Each font proceeds from the human will toward a type of end: the intended end, the moral object, and the end results (consequences). Each end is judged, as to its morality, by comparing that end to the love of God and the love of neighbor as self. Ends which are incompatible with that three-fold love are bad, making the font bad and the act a sin.

An act is a sin if it has one, two, or three bad fonts. An act is morally-permissible only if it has three good fonts.

Any evil in any font makes that font bad, regardless of other goods in the same or other fonts. So, if there is one bad intention and two good intentions, all in the same act, that act is a sin, due to the one bad intention. The good intentions cannot be used to justify the bad intention, even if those goods are proportionately greater.

If there are two good objects and one bad object in the same act, then that act is intrinsically evil, due to the one bad object. The presence of two good objects cannot justify the bad object because any evil in the object makes the act intrinsically evil. There is no proportionality in the first or second fonts.

However, the font of circumstances admits proportionality. The good and bad consequences are weighed against one another, and if the bad does not outweigh the good, the font is morally permissible.

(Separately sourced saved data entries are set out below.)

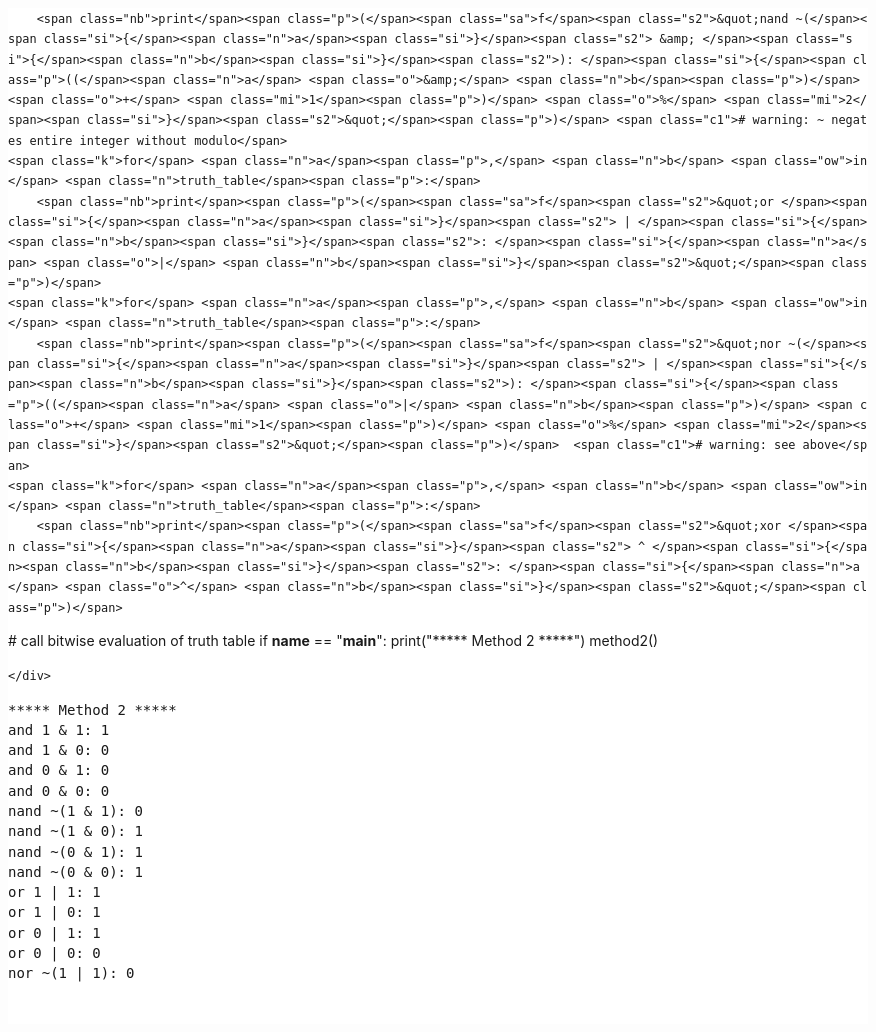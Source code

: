         <span class="nb">print</span><span class="p">(</span><span class="sa">f</span><span class="s2">&quot;nand ~(</span><span class="si">{</span><span class="n">a</span><span class="si">}</span><span class="s2"> &amp; </span><span class="si">{</span><span class="n">b</span><span class="si">}</span><span class="s2">): </span><span class="si">{</span><span class="p">((</span><span class="n">a</span> <span class="o">&amp;</span> <span class="n">b</span><span class="p">)</span> <span class="o">+</span> <span class="mi">1</span><span class="p">)</span> <span class="o">%</span> <span class="mi">2</span><span class="si">}</span><span class="s2">&quot;</span><span class="p">)</span> <span class="c1"># warning: ~ negates entire integer without modulo</span>
    <span class="k">for</span> <span class="n">a</span><span class="p">,</span> <span class="n">b</span> <span class="ow">in</span> <span class="n">truth_table</span><span class="p">:</span>
        <span class="nb">print</span><span class="p">(</span><span class="sa">f</span><span class="s2">&quot;or </span><span class="si">{</span><span class="n">a</span><span class="si">}</span><span class="s2"> | </span><span class="si">{</span><span class="n">b</span><span class="si">}</span><span class="s2">: </span><span class="si">{</span><span class="n">a</span> <span class="o">|</span> <span class="n">b</span><span class="si">}</span><span class="s2">&quot;</span><span class="p">)</span>
    <span class="k">for</span> <span class="n">a</span><span class="p">,</span> <span class="n">b</span> <span class="ow">in</span> <span class="n">truth_table</span><span class="p">:</span>
        <span class="nb">print</span><span class="p">(</span><span class="sa">f</span><span class="s2">&quot;nor ~(</span><span class="si">{</span><span class="n">a</span><span class="si">}</span><span class="s2"> | </span><span class="si">{</span><span class="n">b</span><span class="si">}</span><span class="s2">): </span><span class="si">{</span><span class="p">((</span><span class="n">a</span> <span class="o">|</span> <span class="n">b</span><span class="p">)</span> <span class="o">+</span> <span class="mi">1</span><span class="p">)</span> <span class="o">%</span> <span class="mi">2</span><span class="si">}</span><span class="s2">&quot;</span><span class="p">)</span>  <span class="c1"># warning: see above</span>
    <span class="k">for</span> <span class="n">a</span><span class="p">,</span> <span class="n">b</span> <span class="ow">in</span> <span class="n">truth_table</span><span class="p">:</span>
        <span class="nb">print</span><span class="p">(</span><span class="sa">f</span><span class="s2">&quot;xor </span><span class="si">{</span><span class="n">a</span><span class="si">}</span><span class="s2"> ^ </span><span class="si">{</span><span class="n">b</span><span class="si">}</span><span class="s2">: </span><span class="si">{</span><span class="n">a</span> <span class="o">^</span> <span class="n">b</span><span class="si">}</span><span class="s2">&quot;</span><span class="p">)</span>


<span class="c1"># call bitwise evaluation of truth table</span>
<span class="k">if</span> <span class="vm">__name__</span> <span class="o">==</span> <span class="s2">&quot;__main__&quot;</span><span class="p">:</span>
    <span class="nb">print</span><span class="p">(</span><span class="s2">&quot;***** Method 2 *****&quot;</span><span class="p">)</span>
    <span class="n">method2</span><span class="p">()</span>
</pre></div>

    </div>
</div>
</div>

<div class="output_wrapper">
<div class="output">

<div class="output_area">

<div class="output_subarea output_stream output_stdout output_text">
<pre>***** Method 2 *****
and 1 &amp; 1: 1
and 1 &amp; 0: 0
and 0 &amp; 1: 0
and 0 &amp; 0: 0
nand ~(1 &amp; 1): 0
nand ~(1 &amp; 0): 1
nand ~(0 &amp; 1): 1
nand ~(0 &amp; 0): 1
or 1 | 1: 1
or 1 | 0: 1
or 0 | 1: 1
or 0 | 0: 0
nor ~(1 | 1): 0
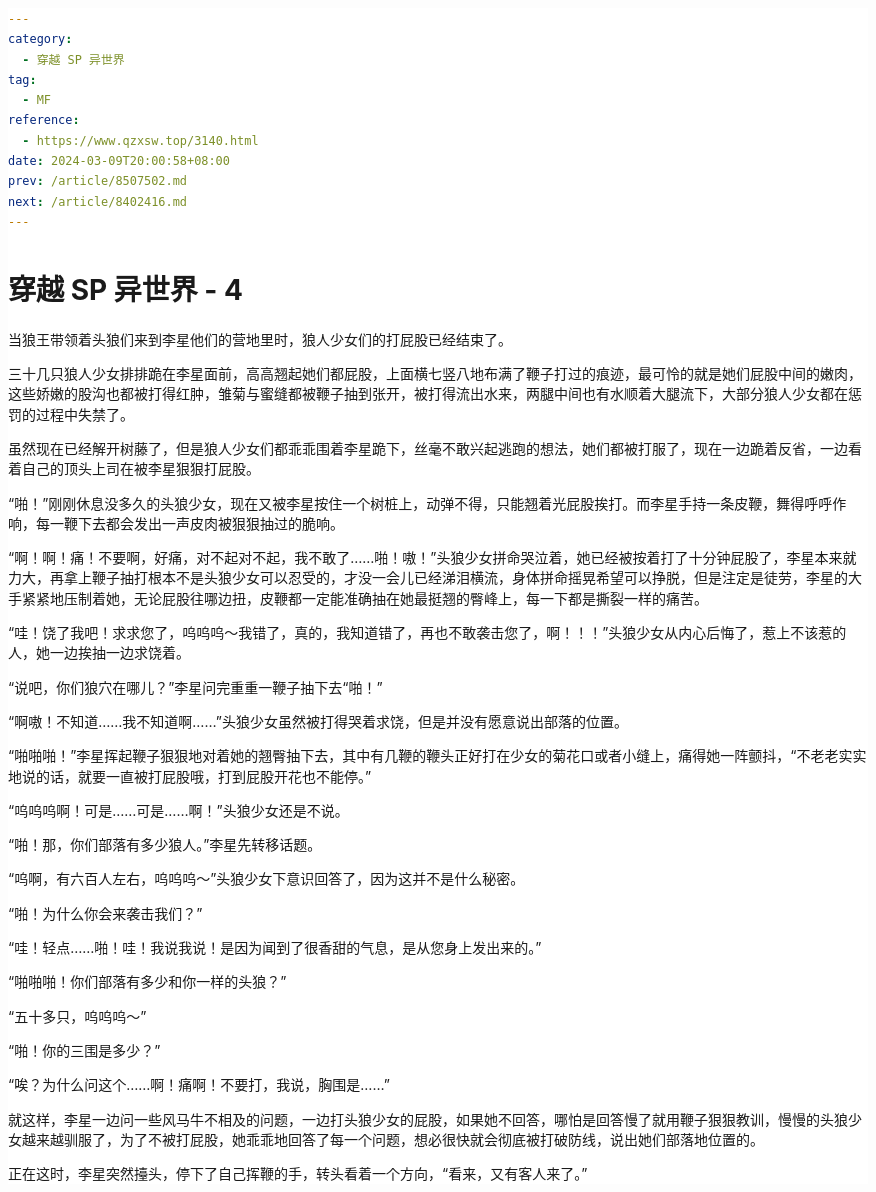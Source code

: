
 ```yaml
---
category:
  - 穿越 SP 异世界
tag:
  - MF
reference:
  - https://www.qzxsw.top/3140.html
date: 2024-03-09T20:00:58+08:00
prev: /article/8507502.md
next: /article/8402416.md
---
```


# 穿越 SP 异世界 - 4

当狼王带领着头狼们来到李星他们的营地里时，狼人少女们的打屁股已经结束了。

三十几只狼人少女排排跪在李星面前，高高翘起她们都屁股，上面横七竖八地布满了鞭子打过的痕迹，最可怜的就是她们屁股中间的嫩肉，这些娇嫩的股沟也都被打得红肿，雏菊与蜜缝都被鞭子抽到张开，被打得流出水来，两腿中间也有水顺着大腿流下，大部分狼人少女都在惩罚的过程中失禁了。



虽然现在已经解开树藤了，但是狼人少女们都乖乖围着李星跪下，丝毫不敢兴起逃跑的想法，她们都被打服了，现在一边跪着反省，一边看着自己的顶头上司在被李星狠狠打屁股。

“啪！”刚刚休息没多久的头狼少女，现在又被李星按住一个树桩上，动弹不得，只能翘着光屁股挨打。而李星手持一条皮鞭，舞得呼呼作响，每一鞭下去都会发出一声皮肉被狠狠抽过的脆响。

“啊！啊！痛！不要啊，好痛，对不起对不起，我不敢了……啪！嗷！”头狼少女拼命哭泣着，她已经被按着打了十分钟屁股了，李星本来就力大，再拿上鞭子抽打根本不是头狼少女可以忍受的，才没一会儿已经涕泪横流，身体拼命摇晃希望可以挣脱，但是注定是徒劳，李星的大手紧紧地压制着她，无论屁股往哪边扭，皮鞭都一定能准确抽在她最挺翘的臀峰上，每一下都是撕裂一样的痛苦。

“哇！饶了我吧！求求您了，呜呜呜～我错了，真的，我知道错了，再也不敢袭击您了，啊！！！”头狼少女从内心后悔了，惹上不该惹的人，她一边挨抽一边求饶着。

“说吧，你们狼穴在哪儿？”李星问完重重一鞭子抽下去“啪！”

“啊嗷！不知道……我不知道啊……”头狼少女虽然被打得哭着求饶，但是并没有愿意说出部落的位置。

“啪啪啪！”李星挥起鞭子狠狠地对着她的翘臀抽下去，其中有几鞭的鞭头正好打在少女的菊花口或者小缝上，痛得她一阵颤抖，“不老老实实地说的话，就要一直被打屁股哦，打到屁股开花也不能停。”

“呜呜呜啊！可是……可是……啊！”头狼少女还是不说。

“啪！那，你们部落有多少狼人。”李星先转移话题。

“呜啊，有六百人左右，呜呜呜～”头狼少女下意识回答了，因为这并不是什么秘密。

“啪！为什么你会来袭击我们？”

“哇！轻点……啪！哇！我说我说！是因为闻到了很香甜的气息，是从您身上发出来的。”

“啪啪啪！你们部落有多少和你一样的头狼？”

“五十多只，呜呜呜～”

“啪！你的三围是多少？”

“唉？为什么问这个……啊！痛啊！不要打，我说，胸围是……”

就这样，李星一边问一些风马牛不相及的问题，一边打头狼少女的屁股，如果她不回答，哪怕是回答慢了就用鞭子狠狠教训，慢慢的头狼少女越来越驯服了，为了不被打屁股，她乖乖地回答了每一个问题，想必很快就会彻底被打破防线，说出她们部落地位置的。

正在这时，李星突然擡头，停下了自己挥鞭的手，转头看着一个方向，“看来，又有客人来了。”
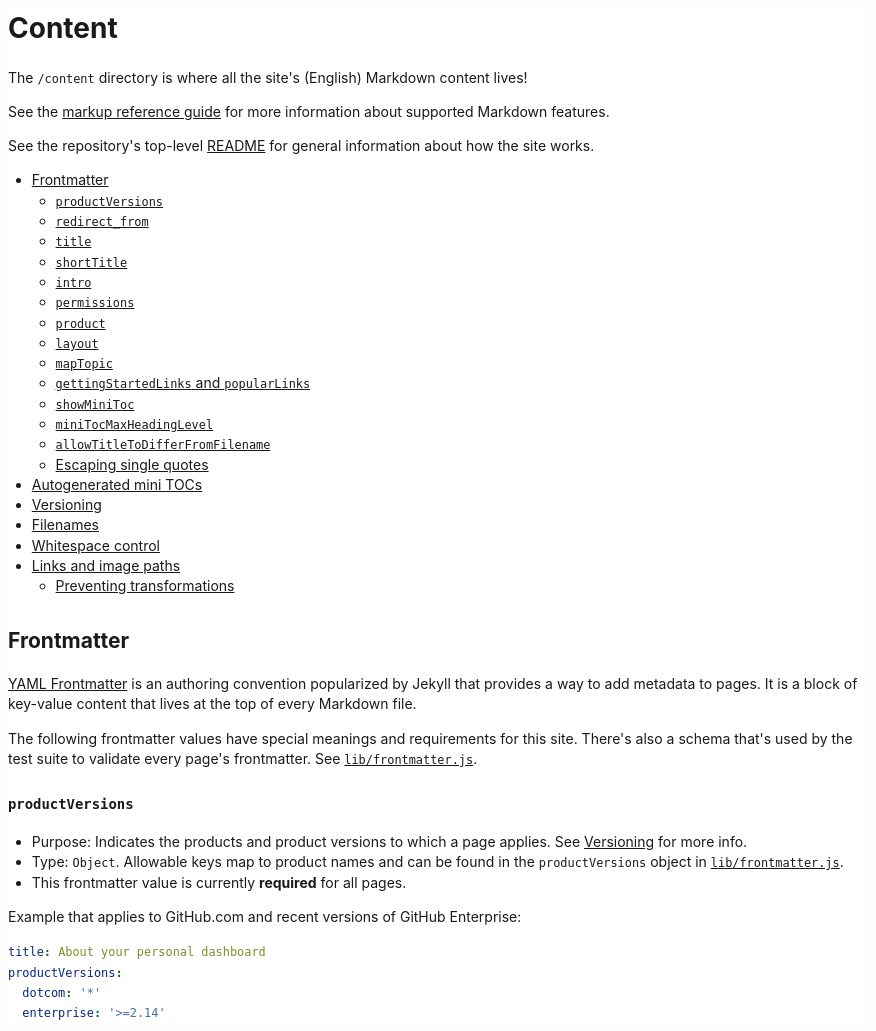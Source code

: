 # Content 

The `/content` directory is where all the site's (English) Markdown content lives!

See the [markup reference guide](contribution/content-markup-reference.md) for more information about supported Markdown features.

See the repository's top-level [README](../README.md) for general information about how the site works.

- [Frontmatter](#frontmatter)
  - [`productVersions`](#productversions)
  - [`redirect_from`](#redirect_from)
  - [`title`](#title)
  - [`shortTitle`](#shorttitle)
  - [`intro`](#intro)
  - [`permissions`](#permissions)
  - [`product`](#product)
  - [`layout`](#layout)
  - [`mapTopic`](#maptopic)
  - [`gettingStartedLinks` and `popularLinks`](#gettingstartedlinks-and-popularlinks)
  - [`showMiniToc`](#showminitoc)
  - [`miniTocMaxHeadingLevel`](#minitocmaxheadinglevel)
  - [`allowTitleToDifferFromFilename`](#allowtitletodifferfromfilename)
  - [Escaping single quotes](#escaping-single-quotes)
- [Autogenerated mini TOCs](#autogenerated-mini-tocs)
- [Versioning](#versioning)
- [Filenames](#filenames)
- [Whitespace control](#whitespace-control)
- [Links and image paths](#links-and-image-paths)
  - [Preventing transformations](#preventing-transformations)

## Frontmatter

[YAML Frontmatter](https://jekyllrb.com/docs/front-matter/) is an authoring
convention popularized by Jekyll that provides a way to add metadata to pages.
It is a block of key-value content that lives at the top of every Markdown file.

The following frontmatter values have special meanings and requirements for this site.
There's also a schema that's used by the test suite to validate every page's frontmatter.
See [`lib/frontmatter.js`](../lib/frontmatter.js).

### `productVersions`

- Purpose: Indicates the products and product versions to which a page applies.
See [Versioning](#versioning) for more info.
- Type: `Object`. Allowable keys map to product names and can be found in the `productVersions` object in [`lib/frontmatter.js`](../lib/frontmatter.js).
- This frontmatter value is currently **required** for all pages.

Example that applies to GitHub.com and recent versions of GitHub Enterprise:

```yml
title: About your personal dashboard
productVersions:
  dotcom: '*'
  enterprise: '>=2.14'
```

We are made in the image of God, and we are called to avoid anything contrary to that love. All sin is contrary to love in some way, to some extent. We should only choose acts which are good in every possible way.

If an act is not intrinsically evil, then its morality depends on intention and circumstances. But you should not be too quick to determine that an act is not intrinsically evil. Not every intrinsically evil act is commonly condemned as such by the Church. The Magisterium cannot list every possible sin. Instead, the Magisterium teaches the basic principles of ethics, and the faithful are to apply those teachings to their lives.

See my book: Roman Catholic Teaching on Intrinsic Evil

by
Ronald L. Conte Jr.
Roman Catholic theologian and translator of the Catholic Public Domain Version of the Bible.

Please take a look at this list of my books and booklets, and see if any topic interests you.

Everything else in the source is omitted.